Il mondo multipolare, avverte lo storico fiorentino, non è «un paradiso, come invece sognano o fanno credere i sempiterni antiamericani che l’Europa e, in particolar modo, l’Italia si portano in grembo. L’esperienza storica insegna infatti che un sistema internazionale multipolare può anche degenerare in quella forma di anarchismo degli Stati-nazione che fu propria dell’Europa negli anni precedenti allo scoppio del primo conflitto mondiale».
E non sarà certo l’attuale Unione Europea in grado di fronteggiare le sfide della globalizzazione e l’epocale trasmigrazione di popoli dei nostri anni. L’Europa, infatti, soffre di un deficit di democrazia dovuto alla mancanza di un grande progetto: priva di «un collante identitario e istituzionale» si riduce oggi a «un ring di continue contrattazioni tra gli Stati nazionali» invece di essere «il luogo in cui si condividono ideali e valori comuni».
Nella sezione dedicata all’Italia e al suo sistema politico, l’autore mette bene a fuoco i nostri grandi problemi irrisolti: la continuità fascismo/antifascismo; l’antica conflittualità ideologica tra le diverse Italie; l’endemica debolezza dei governi.
«Lo Stato italiano, nato con la repubblica, è Stato antifascista nell’ideologia fondante del sistema dei partiti, ma non c’è stata rottura col regime fascista nel rapporto tra cittadino e amministrazione, che è rimasto, nella sostanza, uno scambio, non importa se mediato da più partiti o da un solo partito, tra consenso ed elargizione di diritti e privilegi».
Di qui il trionfo scontato, in ogni confronto elettorale, del partito unico del debito pubblico che genera il paradosso «troppo Stato e poco governo 150 anni 121 esecutivi».
Tutti chiedono tutto allo Stato e, in tal modo, ne aumentano l’obesità ma senza riconoscersi nell’etica pubblica che ne sta alla base. Ma è la debolezza dell’esecutivo il problema dei problemi.
Avremmo bisogno di «un governo dotato degli stessi poteri attribuiti agli esecutivi dei maggiori paesi europei. Senza un rafforzamento dei poteri del premier (sfiducia costruttiva); senza il potere di veto su leggi o emendamenti che comportino nuovi oneri per le finanze pubbliche e senza la facoltà di attivare la clausola di supremazia statale, che esiste ad esempio in Germania per opere pubbliche di rilevanza nazionale o internazionale, non sarà possibile sperare di risolvere i gravi problemi che deve affrontare l’Italia».

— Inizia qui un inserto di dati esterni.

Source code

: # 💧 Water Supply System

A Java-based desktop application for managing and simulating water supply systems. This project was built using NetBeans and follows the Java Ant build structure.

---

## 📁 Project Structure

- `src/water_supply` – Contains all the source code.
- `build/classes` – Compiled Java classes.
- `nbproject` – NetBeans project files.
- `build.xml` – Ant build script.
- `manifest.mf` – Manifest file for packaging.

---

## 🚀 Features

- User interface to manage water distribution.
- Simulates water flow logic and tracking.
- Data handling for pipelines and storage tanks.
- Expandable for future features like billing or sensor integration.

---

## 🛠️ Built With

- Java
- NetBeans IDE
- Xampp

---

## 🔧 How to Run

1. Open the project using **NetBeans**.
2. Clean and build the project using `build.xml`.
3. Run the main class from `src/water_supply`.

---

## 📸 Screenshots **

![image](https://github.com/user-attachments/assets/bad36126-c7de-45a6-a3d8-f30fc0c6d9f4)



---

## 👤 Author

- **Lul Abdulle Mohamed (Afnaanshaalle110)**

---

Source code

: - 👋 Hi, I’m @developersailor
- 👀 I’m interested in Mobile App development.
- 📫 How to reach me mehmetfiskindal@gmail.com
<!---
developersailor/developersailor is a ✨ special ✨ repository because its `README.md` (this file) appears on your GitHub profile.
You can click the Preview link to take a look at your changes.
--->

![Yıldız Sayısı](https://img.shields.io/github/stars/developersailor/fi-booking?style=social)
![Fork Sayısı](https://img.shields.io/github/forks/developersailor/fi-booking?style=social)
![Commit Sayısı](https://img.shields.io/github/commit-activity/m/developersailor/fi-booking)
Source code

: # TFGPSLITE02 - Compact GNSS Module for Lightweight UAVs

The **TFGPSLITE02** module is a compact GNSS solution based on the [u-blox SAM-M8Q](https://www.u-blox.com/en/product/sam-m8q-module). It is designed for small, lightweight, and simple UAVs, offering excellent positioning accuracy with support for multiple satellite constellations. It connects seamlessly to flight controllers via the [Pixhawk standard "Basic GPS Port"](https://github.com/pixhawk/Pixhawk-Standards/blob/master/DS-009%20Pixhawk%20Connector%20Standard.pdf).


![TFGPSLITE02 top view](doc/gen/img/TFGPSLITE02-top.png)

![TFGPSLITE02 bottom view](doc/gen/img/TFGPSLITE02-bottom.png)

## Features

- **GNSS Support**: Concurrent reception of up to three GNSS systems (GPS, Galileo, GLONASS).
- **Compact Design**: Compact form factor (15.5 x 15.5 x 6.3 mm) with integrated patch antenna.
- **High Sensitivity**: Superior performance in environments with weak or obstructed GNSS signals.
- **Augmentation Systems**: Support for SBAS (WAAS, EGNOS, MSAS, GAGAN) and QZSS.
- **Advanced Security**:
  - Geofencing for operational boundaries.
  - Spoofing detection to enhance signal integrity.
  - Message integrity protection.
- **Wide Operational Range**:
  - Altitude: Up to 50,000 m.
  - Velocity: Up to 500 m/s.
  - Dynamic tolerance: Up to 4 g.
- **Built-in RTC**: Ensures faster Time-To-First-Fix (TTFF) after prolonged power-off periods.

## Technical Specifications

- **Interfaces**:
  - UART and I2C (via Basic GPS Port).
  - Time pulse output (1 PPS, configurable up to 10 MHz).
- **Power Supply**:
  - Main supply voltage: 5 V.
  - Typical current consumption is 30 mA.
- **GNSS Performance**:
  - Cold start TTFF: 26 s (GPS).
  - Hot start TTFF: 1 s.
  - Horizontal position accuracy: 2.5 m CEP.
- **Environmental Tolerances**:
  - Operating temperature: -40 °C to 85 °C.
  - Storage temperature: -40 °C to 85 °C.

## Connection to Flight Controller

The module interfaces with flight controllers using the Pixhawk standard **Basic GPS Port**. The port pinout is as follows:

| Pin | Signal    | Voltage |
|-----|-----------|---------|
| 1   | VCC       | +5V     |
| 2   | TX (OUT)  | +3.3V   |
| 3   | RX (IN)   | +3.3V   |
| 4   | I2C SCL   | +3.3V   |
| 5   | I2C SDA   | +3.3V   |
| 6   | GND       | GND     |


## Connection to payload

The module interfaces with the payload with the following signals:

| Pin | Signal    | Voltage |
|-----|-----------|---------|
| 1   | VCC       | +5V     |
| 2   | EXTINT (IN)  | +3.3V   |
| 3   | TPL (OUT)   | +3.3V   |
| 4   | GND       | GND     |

Sono convinto, però, che un fattore di debolezza del nostro sistema politico stia in quella mancanza di spina dorsale etica che fa sempre rimuovere e condonare.
Ciuffoletti, trattando delle Regioni, rileva drasticamente che «nella gestione di servizi con enti, società partecipate e miste, gli enti locali sono riusciti a moltiplicare costi, poltrone e procedure. Praticamente un disastro».
In un’altra pagina, annota che «l’unica riforma istituzionale attuata – e cioè quella del titolo V della Costituzione (2001) – non ha fatto che aumentare la conflittualità e la sovrapposizione di competenze fra i diversi livelli dello Stato: comuni, province e regioni, sono stati tutti messi sullo stesso piano per concorrere fra loro sulle più varie materie, con il risultato di un aumento impressionante della spesa pubblica».
D’accordo, ma occorre pure chiedersi: chi ha pagato per quei disastri? E non è forse vero che i loro autori – col conforto di giuristi e giornalisti d’area – continuano a essere considerati «risorse della Repubblica»?
Abbiamo una classe dirigente che si salva sempre con l’autocritica o fondando nuovi partiti. Quando la buonanima di Marco Pannella parlava di «regime» forse non aveva tutti i torti.